Apple (PowerVR) TBDR GPU-architecture speculation thread

And yet render passes are a thing in modern APIs now and are here to stay, especially with advent of WebGPU. I really don't see why you are making such a big issue out of it.

It's still made optional on D3D12 while you're forced to use it on other modern APIs. Console APIs also don't expose renderpasses as well since it's not necessary ...

Geometry shaders are a bad abstraction for GPU execution model. They don't scale. Metal only exposes stuff that makes sense for the hardware. If you need functionality of geometry shaders, use compute shaders with GPU-driven render loop.

"Metal only exposes stuff that makes sense for the hardware."

Maybe this is true on Apple hardware but I don't think it's true for AMD hardware ...

Metal has some sub-optimal API design decisions for other hardware. Resource state transitions and barriers are resolved implicitly which can complicate using async compute so that limits potential of being able to schedule compute work as efficiently as possible on some GPUs. Also, if you look at the Sea Islands register documentation the register GpuF0MMReg:0x28b54 specifically has a bit for controlling whether the geometry shader is active or not and the now deprecated Mantle API subsequently exposed geometry shaders too but it's also available on D3D12 and Vulkan as well. On the RDNA architecture, it's geometry shader implementation was designed to be more effective in several more cases compared to it's previous generation as well ...

For modern desktop GPUs, it's not out of the realm of possibility that they have an acceptable implementation of geometry shaders so why does Apple keep actively avoiding exposing this feature on Metal when it can be somewhat usable on IMRs ?

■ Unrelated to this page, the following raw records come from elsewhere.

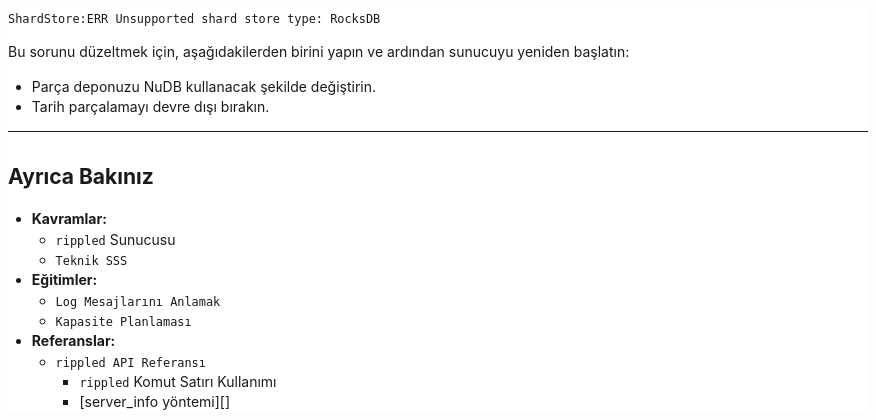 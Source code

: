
 ```text
ShardStore:ERR Unsupported shard store type: RocksDB
```

Bu sorunu düzeltmek için, aşağıdakilerden birini yapın ve ardından sunucuyu yeniden başlatın:

- Parça deponuzu NuDB kullanacak şekilde değiştirin.
- Tarih parçalamayı devre dışı bırakın.

---

## Ayrıca Bakınız

- **Kavramlar:**
    - `rippled` Sunucusu
    - `Teknik SSS`
- **Eğitimler:**
    - `Log Mesajlarını Anlamak`
    - `Kapasite Planlaması`
- **Referanslar:**
    - `rippled API Referansı`
        - `rippled` Komut Satırı Kullanımı
        - [server_info yöntemi][]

I heard that Apple plans on exposing programmable blending everywhere but that is going to decimate performance on most IMRs so in what way does Metal only expose features that "makes sense" for the hardware ? From the perspective of AMD HW, out of all the modern APIs Metal exposes the most amount of abstractions that doesn't make sense to their HW ...

I think your information might be a bit outdated? Metal has supported bindless ressources (they call them Argument Buffers) for a while now, including arbitrary pointer chasing, writeable resource handles and whatever you want. You can build entire hierarchies of resource bindings on the GPU. This years update to Metal includes fully-featured implementation of ray tracing, with programmable intersection shaders, function pointers for dynamic function loading, recursive shader execution etc. The performance is not the best right now, since ray tracing is done in "software" (using compute shaders), but it is obvious that hardware ray tracing support is coming. Regarding mesh shaders: I agree that they are not the best fit for the TBDR hardware, since the generated vertices cannot be just passed through to the rasterizer immediately. So I am not sure whether we will ever see them in Metal. But if all you need to do is generating some geometry on the GPU, well, compute shaders + GPU-driven rendering loops got you covered. And of course, Metal has sparse textures, variable rate shading, fully programmable multisampling and so on.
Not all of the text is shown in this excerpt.